Every line that holds the word "applications" needs to be copied from the data below.

============

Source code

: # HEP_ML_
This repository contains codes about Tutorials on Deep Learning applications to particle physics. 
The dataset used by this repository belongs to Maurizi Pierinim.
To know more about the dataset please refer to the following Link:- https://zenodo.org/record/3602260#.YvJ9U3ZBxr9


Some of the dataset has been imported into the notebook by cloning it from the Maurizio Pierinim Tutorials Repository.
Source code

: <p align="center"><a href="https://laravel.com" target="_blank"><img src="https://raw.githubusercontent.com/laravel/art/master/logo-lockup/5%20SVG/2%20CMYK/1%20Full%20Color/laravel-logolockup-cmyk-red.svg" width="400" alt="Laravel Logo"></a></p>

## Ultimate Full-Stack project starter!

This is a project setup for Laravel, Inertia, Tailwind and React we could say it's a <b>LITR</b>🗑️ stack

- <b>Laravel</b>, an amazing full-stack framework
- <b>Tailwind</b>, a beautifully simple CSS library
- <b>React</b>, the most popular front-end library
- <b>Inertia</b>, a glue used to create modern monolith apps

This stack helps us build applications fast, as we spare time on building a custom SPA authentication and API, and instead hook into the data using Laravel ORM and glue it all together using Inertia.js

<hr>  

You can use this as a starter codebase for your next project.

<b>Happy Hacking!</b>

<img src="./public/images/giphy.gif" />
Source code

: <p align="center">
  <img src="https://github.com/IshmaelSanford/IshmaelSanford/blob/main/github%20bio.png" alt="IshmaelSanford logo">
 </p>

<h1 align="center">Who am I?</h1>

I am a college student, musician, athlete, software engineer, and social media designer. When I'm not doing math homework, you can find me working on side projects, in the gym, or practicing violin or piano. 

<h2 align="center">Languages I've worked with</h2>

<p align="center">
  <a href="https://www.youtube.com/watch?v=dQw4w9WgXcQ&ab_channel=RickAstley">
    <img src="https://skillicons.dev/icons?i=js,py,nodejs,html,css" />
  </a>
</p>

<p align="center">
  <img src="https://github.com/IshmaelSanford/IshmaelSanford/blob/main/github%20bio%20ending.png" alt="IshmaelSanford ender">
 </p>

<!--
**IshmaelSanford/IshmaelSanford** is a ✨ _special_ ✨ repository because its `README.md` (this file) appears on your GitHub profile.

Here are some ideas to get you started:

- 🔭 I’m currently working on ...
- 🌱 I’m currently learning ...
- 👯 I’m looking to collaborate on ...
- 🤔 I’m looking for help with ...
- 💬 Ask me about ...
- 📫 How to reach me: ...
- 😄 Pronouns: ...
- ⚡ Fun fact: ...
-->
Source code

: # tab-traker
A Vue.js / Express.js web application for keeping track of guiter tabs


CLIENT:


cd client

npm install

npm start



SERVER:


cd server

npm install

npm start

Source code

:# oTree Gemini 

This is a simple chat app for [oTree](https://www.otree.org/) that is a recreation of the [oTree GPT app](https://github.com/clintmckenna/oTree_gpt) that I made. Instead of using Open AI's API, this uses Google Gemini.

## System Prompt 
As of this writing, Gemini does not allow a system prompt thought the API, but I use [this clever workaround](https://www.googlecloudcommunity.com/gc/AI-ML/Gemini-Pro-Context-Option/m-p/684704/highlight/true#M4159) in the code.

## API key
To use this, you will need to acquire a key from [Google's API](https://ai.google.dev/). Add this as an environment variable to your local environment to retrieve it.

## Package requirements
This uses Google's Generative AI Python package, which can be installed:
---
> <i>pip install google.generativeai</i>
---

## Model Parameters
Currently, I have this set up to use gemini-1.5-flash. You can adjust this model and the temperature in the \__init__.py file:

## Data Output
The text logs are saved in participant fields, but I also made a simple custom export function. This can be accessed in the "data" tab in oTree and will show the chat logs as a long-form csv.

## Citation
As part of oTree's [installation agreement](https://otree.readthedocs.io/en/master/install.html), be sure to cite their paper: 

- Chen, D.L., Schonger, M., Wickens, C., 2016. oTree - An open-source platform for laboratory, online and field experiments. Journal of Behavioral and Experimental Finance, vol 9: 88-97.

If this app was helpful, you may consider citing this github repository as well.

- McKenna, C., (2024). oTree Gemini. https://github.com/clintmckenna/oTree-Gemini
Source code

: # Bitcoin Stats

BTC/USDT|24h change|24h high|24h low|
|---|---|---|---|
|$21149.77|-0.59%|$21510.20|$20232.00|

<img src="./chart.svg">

============

## Task output
This repository contains codes about Tutorials on Deep Learning applications to particle physics. 
This stack helps us build applications fast, as we spare time on building a custom SPA authentication and API, and instead hook into the data using Laravel ORM and glue it all together using Inertia.js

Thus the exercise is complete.